TRY IT: Every line with the string "this" must be copied from the entries below.

SOURCE MATERIAL:
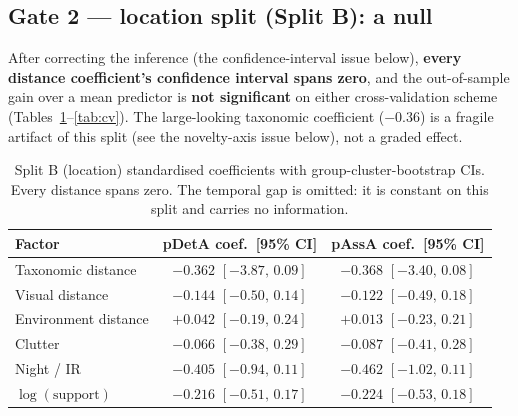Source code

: \documentclass[11pt]{article}
\newcommand{\pdeta}{\textsf{pDetA}}
\newcommand{\passa}{\textsf{pAssA}}
\begin{document}
\subsection{Gate 2 --- location split (Split B): a null}
After correcting the inference (the confidence-interval issue below), \textbf{every distance coefficient's confidence
interval spans zero}, and the out-of-sample gain over a mean predictor is \textbf{not significant} on
either cross-validation scheme (Tables~\ref{tab:coefB}--\ref{tab:cv}). The large-looking taxonomic
coefficient ($-0.36$) is a fragile artifact of this split (see the novelty-axis issue below), not a graded
effect.

\begin{table}[h]
\centering
\small
\begin{tabular}{lcc}
\toprule
Factor & \pdeta{} coef.\ [95\% CI] & \passa{} coef.\ [95\% CI] \\
\midrule
Taxonomic distance   & $-0.362$ $[-3.87,\,0.09]$ & $-0.368$ $[-3.40,\,0.08]$ \\
Visual distance      & $-0.144$ $[-0.50,\,0.14]$ & $-0.122$ $[-0.49,\,0.18]$ \\
Environment distance & $+0.042$ $[-0.19,\,0.24]$ & $+0.013$ $[-0.23,\,0.21]$ \\
Clutter              & $-0.066$ $[-0.38,\,0.29]$ & $-0.087$ $[-0.41,\,0.28]$ \\
Night / IR           & $-0.405$ $[-0.94,\,0.11]$ & $-0.462$ $[-1.02,\,0.11]$ \\
$\log(\text{support})$ & $-0.216$ $[-0.51,\,0.17]$ & $-0.224$ $[-0.53,\,0.18]$ \\
\bottomrule
\end{tabular}
\caption{Split B (location) standardised coefficients with group-cluster-bootstrap CIs. Every distance
spans zero. The temporal gap is omitted: it is constant on this split and carries no information.}
\label{tab:coefB}
\end{table}
\end{document}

ANSWER BOX:
coefficient ($-0.36$) is a fragile artifact of this split (see the novelty-axis issue below), not a graded
spans zero. The temporal gap is omitted: it is constant on this split and carries no information.}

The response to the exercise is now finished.